Ducart, Davis
(fl. c.
Ducart's architectural practice can be divided into roughly two categories: his engineering projects at the collieries in Co. Tyrone, and his country house/public building work, mainly in Co. Limerick and Co. Cork. Ducart was first and foremost an engineer (with a particular expertise in hydraulics), but like other successful engineer/officer-architects who had worked in Ireland in the first half of the eighteenth century, such as Edward Lovett Pearce (qv) and Richard Castle (qv), he was able to build up a country-house practice. Ducart did not abandon his engineering work in favour of country-house commissions; rather he juggled projects and moved regularly between north-east Tyrone and parts of Munster, and was living in Dublin in 1769.
Ducart's involvement with the collieries in Tyrone began c.1765. In 1767 a quarter-mile (400 m) stretch of canal designed by Ducart was completed at a cost of £4,000. The linking of the collieries at Coalisland and Drumglass was one of the most ambitious and costly industrial projects undertaken in Ireland at the time, and it was not until 1777 that the communications (including a handsome aqueduct near Newmills) were completed. Ducart was the first engineer working in England or Ireland to have designed a system of inclined planes (rather than locks) on his canals.

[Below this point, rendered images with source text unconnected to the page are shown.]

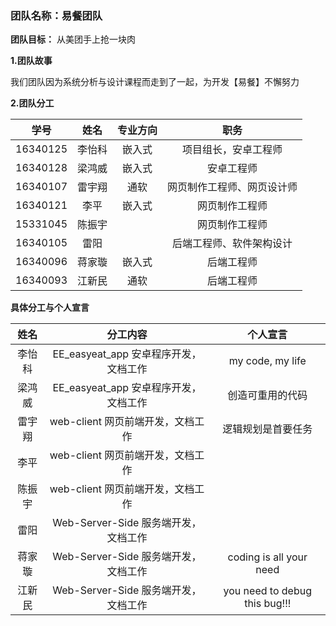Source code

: ﻿### 团队名称：易餐团队

**团队目标：** 从美团手上抢一块肉

**1.团队故事**

我们团队因为系统分析与设计课程而走到了一起，为开发【易餐】不懈努力

 

**2.团队分工**

|    学号    |  姓名  | 专业方向  |     职务     |
| :------: | :--: | :---: | :--------: |
| 16340125 | 李怡科  | 嵌入式 | 项目组长，安卓工程师  |
| 16340128 | 梁鸿威  | 嵌入式 |  安卓工程师 |
| 16340107 | 雷宇翔  | 通软| 网页制作工程师、网页设计师 |
| 16340121 | 李平  | 嵌入式 | 网页制作工程师  |
| 15331045	 | 陈振宇  |  | 网页制作工程师  |
| 16340105	 | 雷阳  |  | 后端工程师、软件架构设计  |
| 16340096 | 蒋家璇  | 嵌入式 | 后端工程师  |
| 16340093	 | 江新民	  | 通软 | 后端工程师  |



**具体分工与个人宣言**

|  姓名  |                   分工内容                   |                个人宣言                 |
| :--: | :--------------------------------------: | :---------------------------------: |
| 李怡科  | EE_easyeat_app 安卓程序开发，文档工作  | my code, my life | 
| 梁鸿威  | EE_easyeat_app 安卓程序开发，文档工作  | 创造可重用的代码|
| 雷宇翔  | web-client 网页前端开发，文档工作      | 逻辑规划是首要任务|
| 李平    | web-client 网页前端开发，文档工作      | |
| 陈振宇  | web-client 网页前端开发，文档工作      | |
| 雷阳    | Web-Server-Side 服务端开发，文档工作 	 | |
| 蒋家璇  | Web-Server-Side 服务端开发，文档工作 	 | coding is all your need |
| 江新民	 | Web-Server-Side 服务端开发，文档工作 	 | you need to debug this bug!!! |

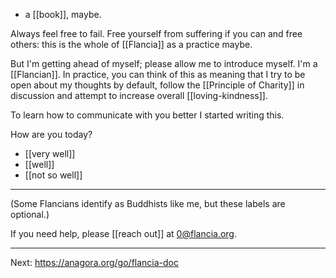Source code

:- a [[book]], maybe.

Always feel free to fail. Free yourself from suffering if you can and free others: this is the whole of [[Flancia]] as a practice maybe.

But I'm getting ahead of myself; please allow me to introduce myself. I'm a [[Flancian]]. In practice, you can think of this as meaning that I try to be open about my thoughts by default, follow the [[Principle of Charity]] in discussion and attempt to increase overall [[loving-kindness]]. 

To learn how to communicate with you better I started writing this.


How are you today?

- [[very well]]
- [[well]]
- [[not so well]]

<hr />

(Some Flancians identify as Buddhists like me, but these labels are optional.)

If you need help, please [[reach out]] at 0@flancia.org.

<hr />

Next: https://anagora.org/go/flancia-doc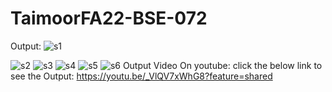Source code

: # TaimoorFA22-BSE-072
Output:
![s1](https://github.com/user-attachments/assets/d86da828-53bd-4627-95ea-b29f00441be2)

![s2](https://github.com/user-attachments/assets/e9cfdca6-0367-4683-a3ca-6ed27b336d75)
![s3](https://github.com/user-attachments/assets/5dfa3b79-dc9b-4d2c-83eb-b98b8932dba8)
![s4](https://github.com/user-attachments/assets/b57974b7-8acb-4c5b-b139-80e5c1dff6a6)
![s5](https://github.com/user-attachments/assets/6b7bc4f3-e582-4876-a4a4-e37fb85b5a3c)
![s6](https://github.com/user-attachments/assets/0d561d10-4ce1-4609-bd57-19f08e5248b4)
Output Video On youtube:
click the below link to see the Output:
https://youtu.be/_VlQV7xWhG8?feature=shared
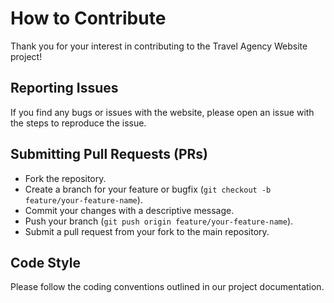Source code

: # How to Contribute

Thank you for your interest in contributing to the Travel Agency Website project!

## Reporting Issues
If you find any bugs or issues with the website, please open an issue with the steps to reproduce the issue.

## Submitting Pull Requests (PRs)
- Fork the repository.
- Create a branch for your feature or bugfix (`git checkout -b feature/your-feature-name`).
- Commit your changes with a descriptive message.
- Push your branch (`git push origin feature/your-feature-name`).
- Submit a pull request from your fork to the main repository.

## Code Style
Please follow the coding conventions outlined in our project documentation.
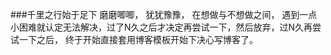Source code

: ###千里之行始于足下
磨磨唧唧，
犹犹豫豫，
在想做与不想做之间，
遇到一点小困难就认定无法解决，过了N久之后才决定再尝试一下，然后放弃，过N久再尝试一下之后，
终于开始直接套用博客模板开始下决心写博客了。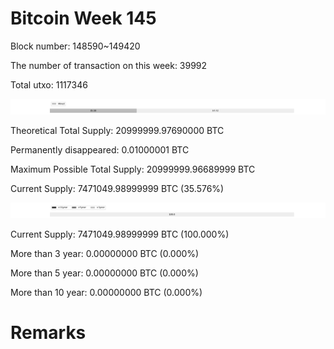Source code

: # Bitcoin Week 145

Block number: 148590~149420

The number of transaction on this week: 39992

Total utxo: 1117346

![](../images/mined_week145.png)

Theoretical Total Supply: 20999999.97690000 BTC

Permanently disappeared: 0.01000001 BTC

Maximum Possible Total Supply: 20999999.96689999 BTC

Current Supply: 7471049.98999999 BTC (35.576%)

![](../images/year_week145.png)


Current Supply: 7471049.98999999 BTC (100.000%)

More than 3 year: 0.00000000 BTC (0.000%)

More than 5 year: 0.00000000 BTC (0.000%)

More than 10 year: 0.00000000 BTC (0.000%)

# Remarks

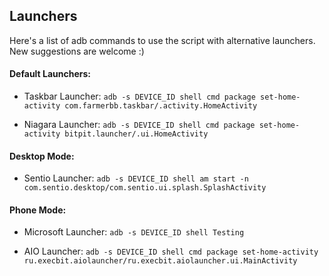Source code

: ## Launchers
Here's a list of adb commands to use the script with alternative launchers. New suggestions are welcome :)

#### Default Launchers:
 - Taskbar Launcher:
`adb -s DEVICE_ID shell cmd package set-home-activity com.farmerbb.taskbar/.activity.HomeActivity`

 - Niagara Launcher:
`adb -s DEVICE_ID shell cmd package set-home-activity bitpit.launcher/.ui.HomeActivity`

#### Desktop Mode:
 - Sentio Launcher:
`adb -s DEVICE_ID shell am start -n com.sentio.desktop/com.sentio.ui.splash.SplashActivity`


#### Phone Mode:
 - Microsoft Launcher:
`adb -s DEVICE_ID shell Testing`

 - AIO Launcher:
`adb -s DEVICE_ID shell cmd package set-home-activity ru.execbit.aiolauncher/ru.execbit.aiolauncher.ui.MainActivity`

His first documented building is the Custom House in Limerick, begun in 1765 and finished c.1769 at a cost of £8,000. In c.1769 he designed the street layout for Newtown Pery, the proposed development by Edmond Sexten Pery (qv) adjacent to the old city of Limerick. Ducart's grid plan was utilised by other architects when the town finally took shape in the early nineteenth century. Pery, a wealthy landowner and influential parliamentarian, was perhaps responsible for getting Ducart established in Ireland. While the Custom House was under way, Ducart was asked in 1765 to design the mayoralty house in Cork. Work began in 1766 and it was agreed that Ducart would receive 5 per cent of the estimated cost (£2,000). There were serious delays and the building was not completed until 1773. The civic officials criticised Ducart for his lack of attendance. From 1766 to 1770 he was busy working on a number of country houses in the locale, including Kilshannig and Coole Abbey and quite possibly the Island, Castle Hyde, Tivoli, and Dunkettle, all in Co. Cork. His most impressive surviving house is Castletown Cox, Co. Kilkenny, the seat of Michael Cox (qv), archbishop of Cashel (begun c.1767). His last documented house is Brockley Park, Queen's County (Laois) (finished 1768). In Co. Tyrone he designed an artificial lake and a bridge on the Lissan demesne (owned by his employer Thomas Staples) and probably added the wings and pavilions c.1770 to Florence Court.
Ducart became the leading country-house architect in Ireland after the death of Richard Castle (1751). He employed his own idiosyncratic Palladian–Italian baroque style, uninfluenced by the latest neo-classical currents. The basic layout of his houses is strictly neo-Palladian; the Custom House in Limerick and Castletown Cox, for instance (which consist of a central block and two wings), are like the farm complexes designed by Andrea Palladio. This form of Palladianism became less popular in Ireland after the 1750s, and Ducart (who used this style as late as 1770) has been described as the ‘last Palladian in Ireland’. Ducart's buildings were decorated with Italian baroque details that were more in keeping with buildings designed by Vanbrugh and Hawksmoor half a century earlier.
It is not known if Ducart married. He died in Ireland c.1785 and his will was proved on 29 March 1786. A photographic record of buildings attributed to Ducart is in the Irish Architectural Archive, Dublin.